Thus, as means for solving these problems, an electric power steering device (Electric Power Steering, refer it to as an EPS, hereinafter) that uses an electric motor as a power source recently attracts attention. The EPS has the following features. Since the EPS uses a battery mounted on a vehicle as a power source of the electric motor, the direct driving loss of an engine is not generated. Since the electric motor is actuated only during an assist of steering, not only the deterioration of the fuel consumption at traveling can be suppressed, but also an electronic control can be extremely easily carried out.
In the EPS, a steering assist torque is generated from the electric motor correspondingly to a steering torque applied to a steering wheel to reduce speed by a power transmission mechanism (a speed reducer) and transmit the speed to an output shaft of a steering mechanism.
FIG. 5 is a longitudinally sectional view of a column assist type electric power steering device according to a known example.
In the column assist type electric power steering device, to a front side of a vehicle of a steering shaft 2 (an input shaft) that is attached in a steering column 1 so as to freely rotate, an output shaft 3 is connected.
To the front side of the vehicle of the output shaft 3, a rack and pinion type steering device (an illustration is omitted) is connected through a universal joint (an illustration is omitted).
To the front side of the vehicle of the steering shaft 2 (the input shaft), a base end of a torsion bar 5 is pressed and fixed. The torsion bar 5 is extended in the output shaft 3 formed in a hollow shape, and an end thereof is fixed to through holes 3 a and 5 a of the end parts of the output shaft 3 and the torsion bar 5 by fixing pins 6.
In the rear side of the vehicle of the output shaft 3, a torque sensor part TS is provided. That is, in the rear side of the vehicle of the output shaft 3, grooves 7 for detecting the torque sensor part TS are formed and a sleeve 8 of the torque sensor part TS is arranged outward in the radial direction of the grooves 7. The sleeve 8 has an end part of the rear side of the vehicle fixed to an end part of the front side of the vehicle of the steering shaft 2 (the input shaft) by caulking. In the sleeve 8, a window is opened. When torsion is generated between the input shaft 2 and the output shaft 3 due to a steering torque, the positions of the window of the sleeve 8 and the detecting grooves 7 of the output shaft 3 change.
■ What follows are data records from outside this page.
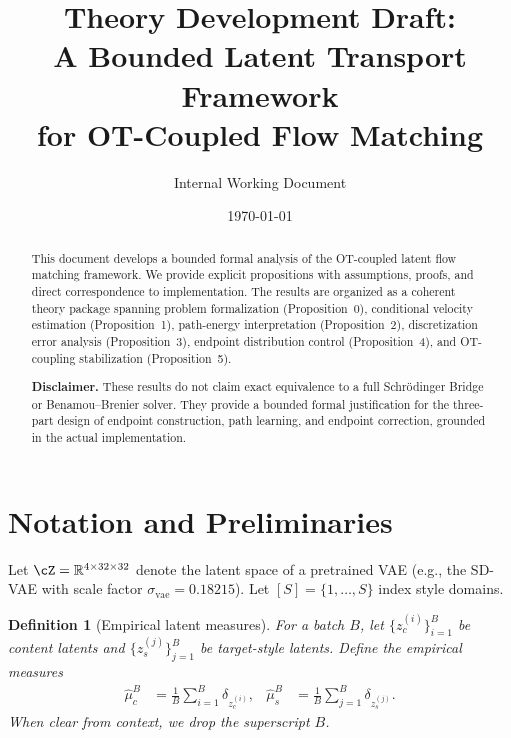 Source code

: \documentclass[letterpaper]{article}
\title{Theory Development Draft:\\A Bounded Latent Transport Framework\\for OT-Coupled Flow Matching}
\author{Internal Working Document}
\date{\today}
\newtheorem{definition}[proposition]{Definition}
\newcommand{\R}{\mathbb{R}}
\begin{document}
\maketitle

\begin{abstract}
This document develops a bounded formal analysis of the OT-coupled latent flow matching framework.
We provide explicit propositions with assumptions, proofs, and direct correspondence to implementation.
The results are organized as a coherent theory package spanning problem formalization (Proposition~0),
conditional velocity estimation (Proposition~1), path-energy interpretation (Proposition~2),
discretization error analysis (Proposition~3), endpoint distribution control (Proposition~4),
and OT-coupling stabilization (Proposition~5).

\textbf{Disclaimer.}
These results do not claim exact equivalence to a full Schr\"odinger Bridge or Benamou--Brenier solver.
They provide a bounded formal justification for the three-part design of endpoint construction,
path learning, and endpoint correction, grounded in the actual implementation.
\end{abstract}

\tableofcontents

\newpage

\section{Notation and Preliminaries}

Let $\cZ = \R^{4 \times 32 \times 32}$ denote the latent space of a pretrained VAE
(e.g., the SD-VAE with scale factor $\sigma_{\text{vae}} = 0.18215$).
Let $[S] = \{1,\dots,S\}$ index style domains.

\begin{definition}[Empirical latent measures]
For a batch $B$, let $\{z_c^{(i)}\}_{i=1}^B$ be content latents and
$\{z_s^{(j)}\}_{j=1}^B$ be target-style latents.
Define the empirical measures
\begin{align}
    \hat\mu_c^B &= \frac{1}{B}\sum_{i=1}^B \delta_{z_c^{(i)}},
    &
    \hat\mu_s^B &= \frac{1}{B}\sum_{j=1}^B \delta_{z_s^{(j)}}.
\end{align}
When clear from context, we drop the superscript $B$.
\end{definition}
\end{document}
In accordance with the change of the positions, an impedance is detected by a yoke 9 provided in the outer periphery of the sleeve 8 to generate voltage corresponding thereto by a sensor circuit 10.
To the output shaft 3, a worm wheel 12 is attached that engages with a worm (an illustration is omitted) of a worm speed reducing mechanism connected to a driving shaft of an electric motor (an illustration is omitted).
The worm (the illustration is omitted) and the worm wheel 12 are accommodated in a rear side housing 13 and a front side housing 14 (a cover). That is, the rear side housing 13 and the front side housing 14 (the cover) are connected together by a bolt 15.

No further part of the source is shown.